ASSIGNMENT >> Search the data for the string "Import" and copy each line where it turns up.

*** AVAILABLE DATA Section Begins ***

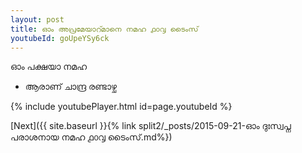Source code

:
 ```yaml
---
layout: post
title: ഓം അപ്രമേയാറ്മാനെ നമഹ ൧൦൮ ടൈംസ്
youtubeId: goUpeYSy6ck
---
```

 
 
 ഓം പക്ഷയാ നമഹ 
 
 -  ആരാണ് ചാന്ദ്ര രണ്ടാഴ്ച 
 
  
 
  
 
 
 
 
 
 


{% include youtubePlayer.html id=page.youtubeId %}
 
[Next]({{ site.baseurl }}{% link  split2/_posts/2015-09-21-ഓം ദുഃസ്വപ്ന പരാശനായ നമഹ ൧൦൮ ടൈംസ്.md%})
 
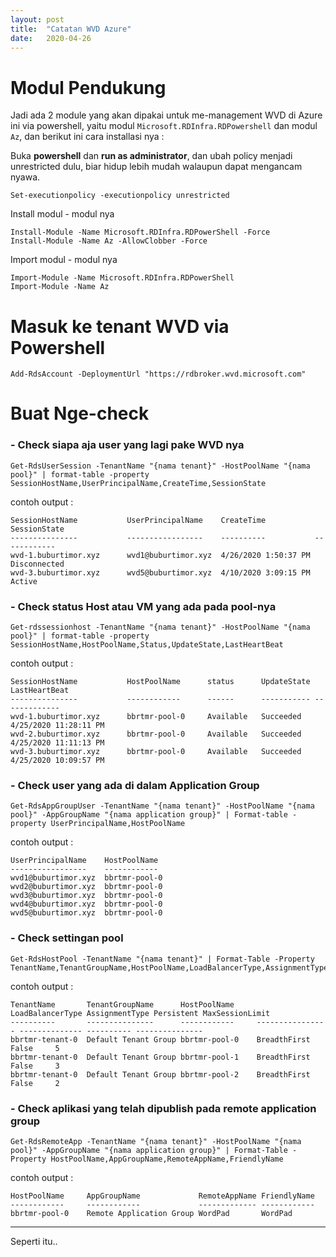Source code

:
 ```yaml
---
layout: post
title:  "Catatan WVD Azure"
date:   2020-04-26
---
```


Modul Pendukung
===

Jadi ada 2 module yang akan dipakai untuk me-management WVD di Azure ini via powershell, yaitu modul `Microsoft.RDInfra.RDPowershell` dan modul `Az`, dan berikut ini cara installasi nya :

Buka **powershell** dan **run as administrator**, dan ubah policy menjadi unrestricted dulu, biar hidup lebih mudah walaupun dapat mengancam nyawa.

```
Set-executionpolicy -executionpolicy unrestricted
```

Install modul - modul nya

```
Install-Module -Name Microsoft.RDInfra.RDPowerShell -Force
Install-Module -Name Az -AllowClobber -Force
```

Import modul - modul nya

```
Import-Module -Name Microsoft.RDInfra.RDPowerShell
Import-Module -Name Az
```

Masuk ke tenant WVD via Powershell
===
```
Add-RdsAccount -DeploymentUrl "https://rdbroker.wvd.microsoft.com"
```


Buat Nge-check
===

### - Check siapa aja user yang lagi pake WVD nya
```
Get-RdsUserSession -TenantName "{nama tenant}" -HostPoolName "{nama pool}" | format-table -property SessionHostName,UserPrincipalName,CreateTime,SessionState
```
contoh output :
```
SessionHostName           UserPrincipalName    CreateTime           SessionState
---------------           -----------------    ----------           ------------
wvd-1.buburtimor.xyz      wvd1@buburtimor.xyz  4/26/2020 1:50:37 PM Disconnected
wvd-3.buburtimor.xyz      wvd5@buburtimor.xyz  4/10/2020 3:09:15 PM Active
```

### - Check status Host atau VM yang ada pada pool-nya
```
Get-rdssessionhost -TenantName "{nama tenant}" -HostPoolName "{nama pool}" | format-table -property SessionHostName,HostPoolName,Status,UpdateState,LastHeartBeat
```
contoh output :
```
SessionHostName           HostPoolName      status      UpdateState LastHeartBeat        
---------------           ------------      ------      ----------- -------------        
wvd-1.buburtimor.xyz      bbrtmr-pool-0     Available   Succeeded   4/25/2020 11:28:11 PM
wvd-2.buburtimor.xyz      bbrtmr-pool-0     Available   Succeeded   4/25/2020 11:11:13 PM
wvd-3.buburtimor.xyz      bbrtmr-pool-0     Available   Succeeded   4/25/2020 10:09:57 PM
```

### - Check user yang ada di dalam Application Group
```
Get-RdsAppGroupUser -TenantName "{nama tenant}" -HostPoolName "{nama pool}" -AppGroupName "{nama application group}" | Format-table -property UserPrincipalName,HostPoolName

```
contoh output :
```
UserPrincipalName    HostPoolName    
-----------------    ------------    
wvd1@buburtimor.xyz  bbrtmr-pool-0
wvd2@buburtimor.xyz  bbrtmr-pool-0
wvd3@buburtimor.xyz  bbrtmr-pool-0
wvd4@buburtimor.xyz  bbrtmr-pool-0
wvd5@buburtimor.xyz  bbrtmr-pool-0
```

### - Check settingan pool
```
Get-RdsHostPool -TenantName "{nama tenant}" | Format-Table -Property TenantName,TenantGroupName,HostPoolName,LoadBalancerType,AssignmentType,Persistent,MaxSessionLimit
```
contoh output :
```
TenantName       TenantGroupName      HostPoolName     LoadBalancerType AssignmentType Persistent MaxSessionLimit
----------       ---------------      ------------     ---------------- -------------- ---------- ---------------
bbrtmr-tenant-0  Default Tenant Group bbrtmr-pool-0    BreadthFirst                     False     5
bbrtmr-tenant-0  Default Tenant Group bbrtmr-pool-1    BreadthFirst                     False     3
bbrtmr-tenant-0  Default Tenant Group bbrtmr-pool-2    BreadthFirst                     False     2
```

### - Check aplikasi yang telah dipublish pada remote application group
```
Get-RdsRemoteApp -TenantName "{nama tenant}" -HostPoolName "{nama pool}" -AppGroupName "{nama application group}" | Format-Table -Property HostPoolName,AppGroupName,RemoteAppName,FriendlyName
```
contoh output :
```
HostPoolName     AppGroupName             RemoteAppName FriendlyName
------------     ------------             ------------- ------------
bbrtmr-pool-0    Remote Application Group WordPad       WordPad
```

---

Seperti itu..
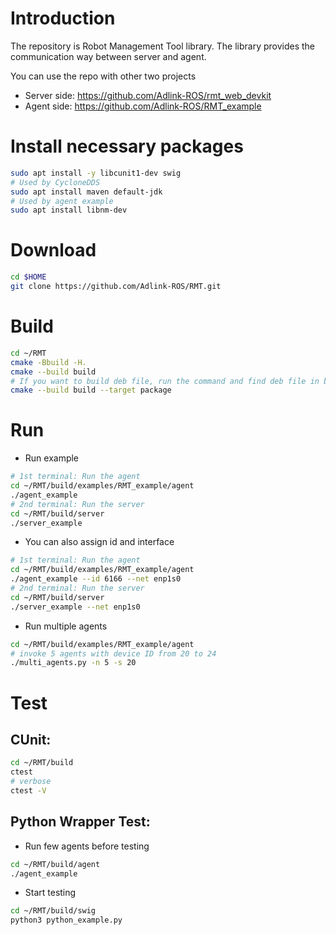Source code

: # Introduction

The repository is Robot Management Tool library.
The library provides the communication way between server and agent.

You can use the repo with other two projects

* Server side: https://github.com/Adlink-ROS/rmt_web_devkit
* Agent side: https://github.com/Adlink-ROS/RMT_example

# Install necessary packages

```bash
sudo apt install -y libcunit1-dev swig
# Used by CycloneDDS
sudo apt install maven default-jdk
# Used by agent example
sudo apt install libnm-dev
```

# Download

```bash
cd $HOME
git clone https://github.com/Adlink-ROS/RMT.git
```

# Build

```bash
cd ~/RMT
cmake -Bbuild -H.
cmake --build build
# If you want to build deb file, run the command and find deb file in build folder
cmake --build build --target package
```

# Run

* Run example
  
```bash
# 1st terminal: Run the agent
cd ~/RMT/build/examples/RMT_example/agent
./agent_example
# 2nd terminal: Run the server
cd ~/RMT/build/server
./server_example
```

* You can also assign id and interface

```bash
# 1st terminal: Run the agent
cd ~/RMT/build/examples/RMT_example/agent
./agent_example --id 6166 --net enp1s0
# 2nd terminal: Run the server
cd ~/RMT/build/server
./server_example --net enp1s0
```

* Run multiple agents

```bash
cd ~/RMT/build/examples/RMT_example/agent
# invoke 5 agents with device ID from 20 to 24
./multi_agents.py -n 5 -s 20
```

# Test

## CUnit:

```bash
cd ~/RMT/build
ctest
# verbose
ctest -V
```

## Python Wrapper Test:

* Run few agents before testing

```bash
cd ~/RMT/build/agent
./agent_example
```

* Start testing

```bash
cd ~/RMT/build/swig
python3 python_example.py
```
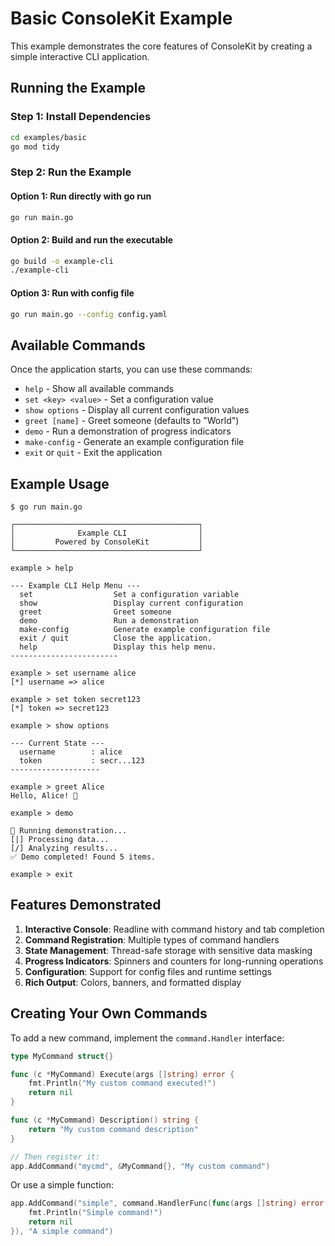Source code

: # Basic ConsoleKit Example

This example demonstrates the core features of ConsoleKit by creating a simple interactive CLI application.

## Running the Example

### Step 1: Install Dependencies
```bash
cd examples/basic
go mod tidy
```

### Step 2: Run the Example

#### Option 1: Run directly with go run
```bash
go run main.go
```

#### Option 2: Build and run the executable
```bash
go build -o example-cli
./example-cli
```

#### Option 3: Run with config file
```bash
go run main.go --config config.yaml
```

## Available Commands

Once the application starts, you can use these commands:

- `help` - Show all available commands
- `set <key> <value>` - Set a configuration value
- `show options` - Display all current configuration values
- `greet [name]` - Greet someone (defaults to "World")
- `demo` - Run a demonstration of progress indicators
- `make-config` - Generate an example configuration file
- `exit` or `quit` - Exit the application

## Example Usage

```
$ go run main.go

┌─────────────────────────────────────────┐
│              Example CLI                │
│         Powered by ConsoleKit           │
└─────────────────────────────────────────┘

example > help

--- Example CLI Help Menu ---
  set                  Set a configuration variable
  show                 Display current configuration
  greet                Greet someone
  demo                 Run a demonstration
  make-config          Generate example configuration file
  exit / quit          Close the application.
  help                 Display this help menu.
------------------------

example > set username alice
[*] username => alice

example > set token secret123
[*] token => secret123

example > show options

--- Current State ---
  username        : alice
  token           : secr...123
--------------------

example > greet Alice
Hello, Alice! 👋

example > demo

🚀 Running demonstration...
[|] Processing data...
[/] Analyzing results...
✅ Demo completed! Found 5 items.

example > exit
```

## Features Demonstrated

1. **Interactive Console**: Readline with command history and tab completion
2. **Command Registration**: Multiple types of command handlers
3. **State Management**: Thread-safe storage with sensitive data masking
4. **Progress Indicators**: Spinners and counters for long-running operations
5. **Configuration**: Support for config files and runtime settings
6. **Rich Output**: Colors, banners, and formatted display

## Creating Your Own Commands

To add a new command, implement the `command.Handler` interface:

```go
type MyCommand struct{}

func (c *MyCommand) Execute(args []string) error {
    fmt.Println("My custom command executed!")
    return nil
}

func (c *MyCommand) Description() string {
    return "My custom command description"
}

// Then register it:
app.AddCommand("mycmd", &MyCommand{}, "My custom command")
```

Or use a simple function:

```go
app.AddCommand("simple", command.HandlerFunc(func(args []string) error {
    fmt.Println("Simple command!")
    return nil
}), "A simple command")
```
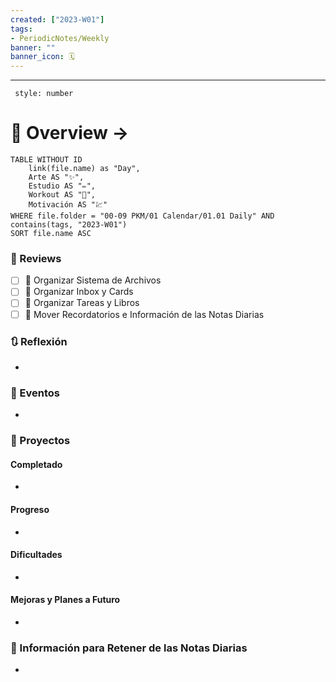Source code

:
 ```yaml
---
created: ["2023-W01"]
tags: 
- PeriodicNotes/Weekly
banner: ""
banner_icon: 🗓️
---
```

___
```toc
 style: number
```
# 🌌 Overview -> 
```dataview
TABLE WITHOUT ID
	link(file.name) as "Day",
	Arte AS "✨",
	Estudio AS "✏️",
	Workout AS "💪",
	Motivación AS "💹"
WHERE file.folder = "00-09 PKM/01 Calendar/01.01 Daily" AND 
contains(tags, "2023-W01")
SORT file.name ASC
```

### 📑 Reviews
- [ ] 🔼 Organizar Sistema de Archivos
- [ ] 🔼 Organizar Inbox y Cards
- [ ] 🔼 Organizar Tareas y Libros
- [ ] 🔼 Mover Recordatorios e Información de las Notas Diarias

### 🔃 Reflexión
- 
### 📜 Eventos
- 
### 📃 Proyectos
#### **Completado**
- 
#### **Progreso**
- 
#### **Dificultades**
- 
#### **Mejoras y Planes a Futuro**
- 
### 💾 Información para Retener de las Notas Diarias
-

*** AVAILABLE DATA Section Ends ***

SOLUTION FOR THIS EXERCISE >>
Import modul - modul nya
Import-Module -Name Microsoft.RDInfra.RDPowerShell
Import-Module -Name Az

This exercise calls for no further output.